From the entries below, return only the lines starting at the one that contains "- Trimming, Cropping, and Masking" and ending at the one that contains "## [GREAT: How", exactly as they stand.

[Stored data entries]
-- -- --

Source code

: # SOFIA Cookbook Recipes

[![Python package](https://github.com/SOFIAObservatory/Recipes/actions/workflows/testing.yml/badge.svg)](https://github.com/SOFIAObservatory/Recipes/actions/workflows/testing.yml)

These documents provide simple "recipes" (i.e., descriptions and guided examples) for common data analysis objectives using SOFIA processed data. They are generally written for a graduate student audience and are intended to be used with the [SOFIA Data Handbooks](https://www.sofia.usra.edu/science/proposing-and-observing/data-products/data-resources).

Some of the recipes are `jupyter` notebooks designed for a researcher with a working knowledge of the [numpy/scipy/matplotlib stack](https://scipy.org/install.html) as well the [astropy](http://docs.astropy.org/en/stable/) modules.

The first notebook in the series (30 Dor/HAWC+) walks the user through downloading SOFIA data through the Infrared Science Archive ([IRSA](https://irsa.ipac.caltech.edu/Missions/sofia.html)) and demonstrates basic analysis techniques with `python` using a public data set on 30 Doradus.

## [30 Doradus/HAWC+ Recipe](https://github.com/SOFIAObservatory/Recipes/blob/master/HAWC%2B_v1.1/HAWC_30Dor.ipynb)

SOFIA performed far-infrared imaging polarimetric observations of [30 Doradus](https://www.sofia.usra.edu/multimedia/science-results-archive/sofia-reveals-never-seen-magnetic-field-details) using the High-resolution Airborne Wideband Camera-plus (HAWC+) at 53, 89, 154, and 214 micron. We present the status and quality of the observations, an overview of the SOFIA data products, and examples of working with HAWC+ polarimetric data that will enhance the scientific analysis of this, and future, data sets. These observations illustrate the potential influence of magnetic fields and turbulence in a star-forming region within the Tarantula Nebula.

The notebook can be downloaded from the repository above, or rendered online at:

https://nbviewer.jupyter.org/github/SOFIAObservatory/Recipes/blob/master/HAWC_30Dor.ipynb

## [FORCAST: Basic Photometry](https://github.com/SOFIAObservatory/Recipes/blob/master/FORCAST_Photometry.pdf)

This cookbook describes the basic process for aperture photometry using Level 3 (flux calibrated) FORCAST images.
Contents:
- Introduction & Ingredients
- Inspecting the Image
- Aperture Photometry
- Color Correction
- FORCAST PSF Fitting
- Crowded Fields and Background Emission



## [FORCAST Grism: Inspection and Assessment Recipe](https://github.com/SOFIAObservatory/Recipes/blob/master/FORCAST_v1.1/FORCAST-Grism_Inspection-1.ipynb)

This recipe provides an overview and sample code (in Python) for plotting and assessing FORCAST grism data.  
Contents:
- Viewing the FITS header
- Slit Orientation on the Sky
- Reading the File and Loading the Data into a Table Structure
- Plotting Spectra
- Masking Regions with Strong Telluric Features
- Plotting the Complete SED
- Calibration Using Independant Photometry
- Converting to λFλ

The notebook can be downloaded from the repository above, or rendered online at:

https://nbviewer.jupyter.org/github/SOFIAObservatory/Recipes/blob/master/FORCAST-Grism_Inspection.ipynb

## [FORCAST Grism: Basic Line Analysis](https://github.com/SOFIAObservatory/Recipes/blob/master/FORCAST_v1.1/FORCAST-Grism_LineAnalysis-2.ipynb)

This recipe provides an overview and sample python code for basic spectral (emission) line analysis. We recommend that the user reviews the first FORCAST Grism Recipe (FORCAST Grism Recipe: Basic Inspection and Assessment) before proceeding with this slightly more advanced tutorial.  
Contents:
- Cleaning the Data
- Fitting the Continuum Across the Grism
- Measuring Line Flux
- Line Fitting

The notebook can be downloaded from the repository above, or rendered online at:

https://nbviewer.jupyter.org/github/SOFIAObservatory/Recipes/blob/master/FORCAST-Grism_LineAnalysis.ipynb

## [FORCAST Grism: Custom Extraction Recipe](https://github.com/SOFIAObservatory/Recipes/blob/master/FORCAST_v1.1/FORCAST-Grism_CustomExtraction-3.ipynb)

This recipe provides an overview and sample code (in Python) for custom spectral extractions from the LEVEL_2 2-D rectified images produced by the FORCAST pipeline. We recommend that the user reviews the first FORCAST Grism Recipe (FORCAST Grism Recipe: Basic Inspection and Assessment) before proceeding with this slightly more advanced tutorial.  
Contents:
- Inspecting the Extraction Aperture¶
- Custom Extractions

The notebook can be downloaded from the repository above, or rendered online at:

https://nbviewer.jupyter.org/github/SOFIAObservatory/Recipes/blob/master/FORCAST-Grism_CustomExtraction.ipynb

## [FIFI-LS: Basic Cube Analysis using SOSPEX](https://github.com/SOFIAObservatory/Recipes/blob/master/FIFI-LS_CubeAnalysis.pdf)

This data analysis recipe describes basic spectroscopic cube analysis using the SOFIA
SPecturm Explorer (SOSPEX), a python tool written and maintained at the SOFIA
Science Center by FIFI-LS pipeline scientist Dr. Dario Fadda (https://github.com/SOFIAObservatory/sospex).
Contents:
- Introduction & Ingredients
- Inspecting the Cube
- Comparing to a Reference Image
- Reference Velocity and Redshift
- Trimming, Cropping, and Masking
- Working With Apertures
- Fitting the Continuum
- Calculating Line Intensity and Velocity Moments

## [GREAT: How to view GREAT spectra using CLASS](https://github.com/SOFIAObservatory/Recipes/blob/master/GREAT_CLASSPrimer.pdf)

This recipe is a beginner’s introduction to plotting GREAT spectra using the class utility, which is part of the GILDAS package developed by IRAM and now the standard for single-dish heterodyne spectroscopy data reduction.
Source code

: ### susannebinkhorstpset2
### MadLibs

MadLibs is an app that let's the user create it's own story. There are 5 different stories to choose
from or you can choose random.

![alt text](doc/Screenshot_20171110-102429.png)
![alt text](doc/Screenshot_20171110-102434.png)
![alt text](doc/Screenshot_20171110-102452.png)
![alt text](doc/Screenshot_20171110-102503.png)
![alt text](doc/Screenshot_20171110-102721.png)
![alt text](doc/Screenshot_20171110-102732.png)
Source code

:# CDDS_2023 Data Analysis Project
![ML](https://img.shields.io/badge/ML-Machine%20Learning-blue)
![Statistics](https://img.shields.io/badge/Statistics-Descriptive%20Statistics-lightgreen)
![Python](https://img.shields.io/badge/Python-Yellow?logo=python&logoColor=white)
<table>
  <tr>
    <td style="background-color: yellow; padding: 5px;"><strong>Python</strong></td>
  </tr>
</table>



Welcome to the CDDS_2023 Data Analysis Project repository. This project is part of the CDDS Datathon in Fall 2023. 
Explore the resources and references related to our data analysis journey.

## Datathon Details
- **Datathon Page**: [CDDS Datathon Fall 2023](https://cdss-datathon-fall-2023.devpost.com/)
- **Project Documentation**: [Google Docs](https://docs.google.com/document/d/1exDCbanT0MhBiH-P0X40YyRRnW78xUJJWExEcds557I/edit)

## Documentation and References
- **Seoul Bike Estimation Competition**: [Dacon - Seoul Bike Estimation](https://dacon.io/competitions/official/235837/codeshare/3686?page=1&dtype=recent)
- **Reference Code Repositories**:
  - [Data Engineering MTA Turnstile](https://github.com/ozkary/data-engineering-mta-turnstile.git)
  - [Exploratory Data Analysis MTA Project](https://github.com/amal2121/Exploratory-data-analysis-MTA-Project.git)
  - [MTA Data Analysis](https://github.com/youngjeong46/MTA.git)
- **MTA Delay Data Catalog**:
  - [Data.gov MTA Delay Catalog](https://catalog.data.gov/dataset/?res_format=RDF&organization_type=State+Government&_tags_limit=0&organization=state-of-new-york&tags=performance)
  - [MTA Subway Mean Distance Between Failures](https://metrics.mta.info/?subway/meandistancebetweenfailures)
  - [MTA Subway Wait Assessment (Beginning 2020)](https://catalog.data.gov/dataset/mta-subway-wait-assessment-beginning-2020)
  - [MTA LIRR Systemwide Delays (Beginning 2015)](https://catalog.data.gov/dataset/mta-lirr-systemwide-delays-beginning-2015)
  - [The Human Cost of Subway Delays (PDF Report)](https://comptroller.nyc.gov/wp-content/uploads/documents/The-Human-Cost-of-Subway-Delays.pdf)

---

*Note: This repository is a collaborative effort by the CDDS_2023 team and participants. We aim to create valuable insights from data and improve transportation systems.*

-- -- --

_Solution to this exercise:_
- Trimming, Cropping, and Masking
- Working With Apertures
- Fitting the Continuum
- Calculating Line Intensity and Velocity Moments

## [GREAT: How to view GREAT spectra using CLASS](https://github.com/SOFIAObservatory/Recipes/blob/master/GREAT_CLASSPrimer.pdf)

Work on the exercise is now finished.